Use distributive property to solve 3(x-5)=15 , photomath divides both sides by 3 instead.

What value of ‘n’ makes 5n+10 equal to 25, photomath just factors out the 5 from the expression.

What value of ‘a’ and ‘b’ could make ax = bx + 7x a true statement, photomath doesn’t even know how to begin with these.

I would also recommend treating the tests like take home tests and not like what they would be taking in class. Assume they always have access to the notes and ask more conceptual questions.

Short version is you should have tests that are fair, relevant, and validated. Should only test on material they would have gotten in the main learning - no extra or supplimental content - and shouldn't try to trick them with confusing language. Or have one option be '5' and the others something like 'z/5 + 6 (π).'

And really questions should be tied directly to a specific chapter or section of material then tested to ensure it is at the right difficulty.

For apps, have them do teachbacks where they show the class how they solved the problem. Have a regular online test and pick one or two problem that they each have to show.

Could you have them give you a written(typed) explanation in a sentence or two on how to solve a problem?

The best option I've seen to really test a students problem solving skills, if the school's policy allows a curved test score, is to give lots of easier questions with a few harder ones thrown in, randomly given to each student, with a time limit too short to answer all the questions. Explain to the students that they aren't expected to finish all the questions and that they just need to answer as many as they can. Anyone who does answer them all you can target as potential cheaters or students who probably should be in a level above where they are, but generally using an app will be slower than actually answering the questions so cheating will be a lower score than not cheating.

But isn't the classic solution still the best, aka the dreaded word problems? Or better yet the multi-question word problem?

Ala

Max and Cindy have identical trucks weighing 3000 lbs empty. Cindy loads 4 500lb boxes into her truck. After Max loads 3 crates into his truck weighs 84% of Cindy's. How much does a crate weight? If Cindy's truck is at the max load, How many additional crates can Max's identical truck carry? Max's friend Matt shows up with a small car, that can only fit 1 crate. If each trip(load-drive-unload-return) takes 87 minutes for the trucks and 69 minutes for the the car, how many pounds of stuff can they move in 9 hours?

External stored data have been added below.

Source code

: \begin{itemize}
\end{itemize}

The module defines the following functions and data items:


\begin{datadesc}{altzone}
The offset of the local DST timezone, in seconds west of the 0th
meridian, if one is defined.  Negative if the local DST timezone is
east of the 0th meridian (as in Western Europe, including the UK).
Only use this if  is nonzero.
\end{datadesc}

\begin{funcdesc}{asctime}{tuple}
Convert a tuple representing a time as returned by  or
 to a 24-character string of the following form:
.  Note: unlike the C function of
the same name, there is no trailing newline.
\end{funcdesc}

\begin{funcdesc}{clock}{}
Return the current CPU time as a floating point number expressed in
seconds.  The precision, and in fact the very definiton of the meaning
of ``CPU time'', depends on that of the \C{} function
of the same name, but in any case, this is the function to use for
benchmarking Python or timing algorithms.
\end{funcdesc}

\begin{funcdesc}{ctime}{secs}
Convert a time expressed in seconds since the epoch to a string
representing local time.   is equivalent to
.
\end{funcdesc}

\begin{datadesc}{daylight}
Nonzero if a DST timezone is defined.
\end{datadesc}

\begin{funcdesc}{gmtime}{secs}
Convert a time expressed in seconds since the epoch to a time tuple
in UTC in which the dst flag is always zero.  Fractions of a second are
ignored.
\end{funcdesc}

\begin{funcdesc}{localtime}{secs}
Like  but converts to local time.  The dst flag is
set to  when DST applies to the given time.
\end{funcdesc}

That way you can score both setting up the correct equation and solving the equation correctly. And you can swap the values around to give multiple versions of the test. And only give them a few questions that are a bit involved. Rather than like 30 "Solve this equation" type ones.

the problem is sites like chegg. With enough time you can post the question and experts answer it. you then submit the answer.

One of my favourite 'visible thinking routines' is called ESPN. Basically one student does the work, slowly, physically pointing out important steps in the process. Another student records a running commentary of what they've done. Traditionally that student would just film and talk about the other student's work as they're doing it using their phone or whatever, but you could easily assign random pairings and have them send a video over for the other student to put a voice-over onto.

In general visible thinking routines are really good. While not really designed as assessments, they are built to ensure higher-order thinking and thus can be converted into great cheat-proof tasks. I bought this book and find it invaluable, but there are also a bunch available online.